PROBLEM TO SOLVE: In the entries below, every line with the string "figure" is to be reported.
──────── THE RECORDS ────────
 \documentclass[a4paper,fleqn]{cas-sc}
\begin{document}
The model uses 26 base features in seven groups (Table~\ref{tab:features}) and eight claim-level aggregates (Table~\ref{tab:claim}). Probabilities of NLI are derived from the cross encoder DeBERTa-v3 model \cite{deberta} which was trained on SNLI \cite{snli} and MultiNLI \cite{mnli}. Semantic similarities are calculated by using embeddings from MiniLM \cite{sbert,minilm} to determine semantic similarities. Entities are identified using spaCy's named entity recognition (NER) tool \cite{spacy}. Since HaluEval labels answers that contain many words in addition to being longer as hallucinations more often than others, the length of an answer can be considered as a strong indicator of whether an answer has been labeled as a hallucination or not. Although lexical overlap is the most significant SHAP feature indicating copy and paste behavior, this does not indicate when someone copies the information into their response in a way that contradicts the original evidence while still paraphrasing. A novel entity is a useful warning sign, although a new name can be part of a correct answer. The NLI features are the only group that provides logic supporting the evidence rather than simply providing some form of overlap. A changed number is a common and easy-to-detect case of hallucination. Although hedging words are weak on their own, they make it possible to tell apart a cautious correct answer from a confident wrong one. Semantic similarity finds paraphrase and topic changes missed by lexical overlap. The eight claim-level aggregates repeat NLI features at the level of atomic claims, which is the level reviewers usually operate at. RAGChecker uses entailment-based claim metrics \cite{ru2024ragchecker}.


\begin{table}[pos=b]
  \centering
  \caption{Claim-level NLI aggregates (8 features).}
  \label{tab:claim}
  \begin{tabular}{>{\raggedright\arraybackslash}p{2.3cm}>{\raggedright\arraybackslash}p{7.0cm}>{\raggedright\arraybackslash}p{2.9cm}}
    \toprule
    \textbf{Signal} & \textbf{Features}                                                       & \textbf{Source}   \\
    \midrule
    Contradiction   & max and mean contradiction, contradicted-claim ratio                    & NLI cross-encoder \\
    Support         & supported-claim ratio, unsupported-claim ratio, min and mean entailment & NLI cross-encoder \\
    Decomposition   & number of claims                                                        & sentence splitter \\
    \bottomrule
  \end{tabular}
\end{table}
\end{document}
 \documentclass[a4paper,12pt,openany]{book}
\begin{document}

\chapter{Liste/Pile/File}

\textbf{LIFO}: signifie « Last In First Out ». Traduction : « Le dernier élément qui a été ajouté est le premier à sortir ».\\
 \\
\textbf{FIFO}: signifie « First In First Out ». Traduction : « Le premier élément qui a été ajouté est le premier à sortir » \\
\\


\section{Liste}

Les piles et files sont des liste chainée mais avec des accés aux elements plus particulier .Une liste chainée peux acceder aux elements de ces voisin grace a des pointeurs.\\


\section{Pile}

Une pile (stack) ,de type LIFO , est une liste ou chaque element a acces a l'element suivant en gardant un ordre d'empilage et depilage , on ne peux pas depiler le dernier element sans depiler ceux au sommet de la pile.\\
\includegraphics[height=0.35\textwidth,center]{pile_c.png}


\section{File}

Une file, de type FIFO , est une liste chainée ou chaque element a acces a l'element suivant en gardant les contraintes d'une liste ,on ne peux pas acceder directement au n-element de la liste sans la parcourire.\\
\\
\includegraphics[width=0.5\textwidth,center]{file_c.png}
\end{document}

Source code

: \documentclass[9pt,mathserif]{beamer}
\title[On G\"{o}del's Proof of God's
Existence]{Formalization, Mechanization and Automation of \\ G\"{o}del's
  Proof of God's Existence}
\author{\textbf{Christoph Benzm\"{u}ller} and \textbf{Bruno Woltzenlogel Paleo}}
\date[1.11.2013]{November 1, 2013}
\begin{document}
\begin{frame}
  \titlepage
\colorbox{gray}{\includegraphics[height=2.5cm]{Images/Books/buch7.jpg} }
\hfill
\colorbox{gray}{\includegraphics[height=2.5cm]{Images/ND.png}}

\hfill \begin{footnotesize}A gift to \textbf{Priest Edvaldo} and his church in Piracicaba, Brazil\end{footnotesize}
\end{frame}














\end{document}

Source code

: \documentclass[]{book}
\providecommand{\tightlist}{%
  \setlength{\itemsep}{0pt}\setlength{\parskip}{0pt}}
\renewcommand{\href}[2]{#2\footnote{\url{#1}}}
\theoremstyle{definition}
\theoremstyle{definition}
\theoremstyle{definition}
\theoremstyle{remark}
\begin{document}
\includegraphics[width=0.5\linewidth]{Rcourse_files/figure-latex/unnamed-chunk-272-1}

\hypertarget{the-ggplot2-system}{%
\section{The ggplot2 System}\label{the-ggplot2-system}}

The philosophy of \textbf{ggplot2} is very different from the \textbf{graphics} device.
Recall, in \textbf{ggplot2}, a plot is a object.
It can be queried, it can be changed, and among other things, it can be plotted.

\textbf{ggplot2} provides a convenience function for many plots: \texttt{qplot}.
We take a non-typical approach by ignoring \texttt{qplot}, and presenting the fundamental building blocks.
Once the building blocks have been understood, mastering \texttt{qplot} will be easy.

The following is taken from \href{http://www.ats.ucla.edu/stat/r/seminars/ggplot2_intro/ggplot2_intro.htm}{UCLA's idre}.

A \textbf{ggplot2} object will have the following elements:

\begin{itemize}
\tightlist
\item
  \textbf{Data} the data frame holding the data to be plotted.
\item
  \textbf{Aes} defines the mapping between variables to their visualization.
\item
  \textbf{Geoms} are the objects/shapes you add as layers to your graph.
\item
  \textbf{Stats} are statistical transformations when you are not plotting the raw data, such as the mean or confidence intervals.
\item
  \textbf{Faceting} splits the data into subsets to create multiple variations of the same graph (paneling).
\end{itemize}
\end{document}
────────
──────── THE RECORDS ────────
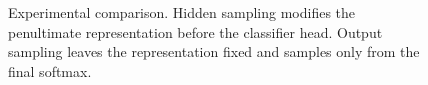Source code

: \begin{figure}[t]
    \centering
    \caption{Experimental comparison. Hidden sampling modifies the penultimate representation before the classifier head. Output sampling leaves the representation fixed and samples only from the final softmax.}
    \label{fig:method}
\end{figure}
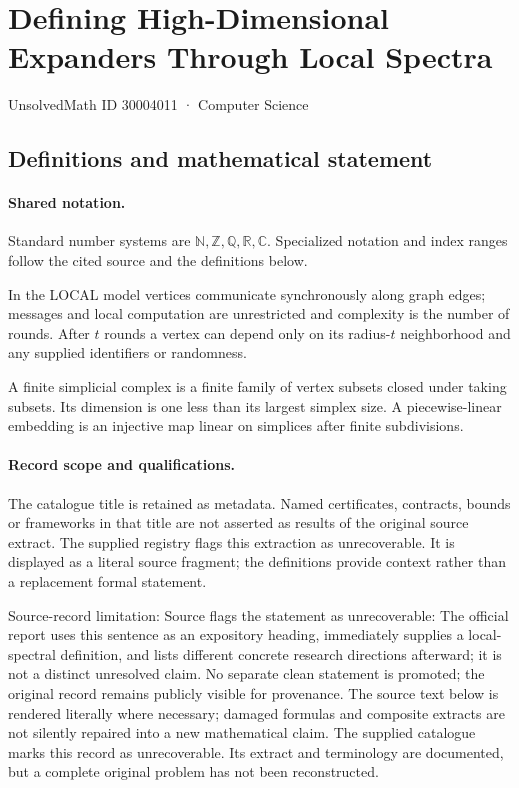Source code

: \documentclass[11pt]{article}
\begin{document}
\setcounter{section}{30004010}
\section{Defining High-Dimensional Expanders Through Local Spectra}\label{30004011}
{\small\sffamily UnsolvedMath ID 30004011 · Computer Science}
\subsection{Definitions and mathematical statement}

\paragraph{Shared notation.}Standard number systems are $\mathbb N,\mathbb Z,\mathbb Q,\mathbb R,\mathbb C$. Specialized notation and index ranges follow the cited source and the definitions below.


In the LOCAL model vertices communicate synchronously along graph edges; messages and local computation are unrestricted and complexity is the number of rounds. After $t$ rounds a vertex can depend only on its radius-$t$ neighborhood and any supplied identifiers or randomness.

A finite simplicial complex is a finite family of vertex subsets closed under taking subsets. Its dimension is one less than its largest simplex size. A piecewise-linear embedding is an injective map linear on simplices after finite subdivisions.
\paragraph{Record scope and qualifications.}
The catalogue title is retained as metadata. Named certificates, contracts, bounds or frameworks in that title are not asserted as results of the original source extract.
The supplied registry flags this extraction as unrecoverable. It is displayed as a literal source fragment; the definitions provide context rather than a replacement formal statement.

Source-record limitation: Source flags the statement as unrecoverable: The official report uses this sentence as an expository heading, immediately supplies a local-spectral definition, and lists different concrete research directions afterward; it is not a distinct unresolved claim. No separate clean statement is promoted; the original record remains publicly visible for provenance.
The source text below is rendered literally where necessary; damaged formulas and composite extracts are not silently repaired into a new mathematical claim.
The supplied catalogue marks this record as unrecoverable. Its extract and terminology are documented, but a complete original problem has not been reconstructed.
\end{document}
────────
ANSWER TO THIS TASK:
\includegraphics[width=0.5\linewidth]{Rcourse_files/figure-latex/unnamed-chunk-272-1}
: \begin{figure}[t]
\end{figure}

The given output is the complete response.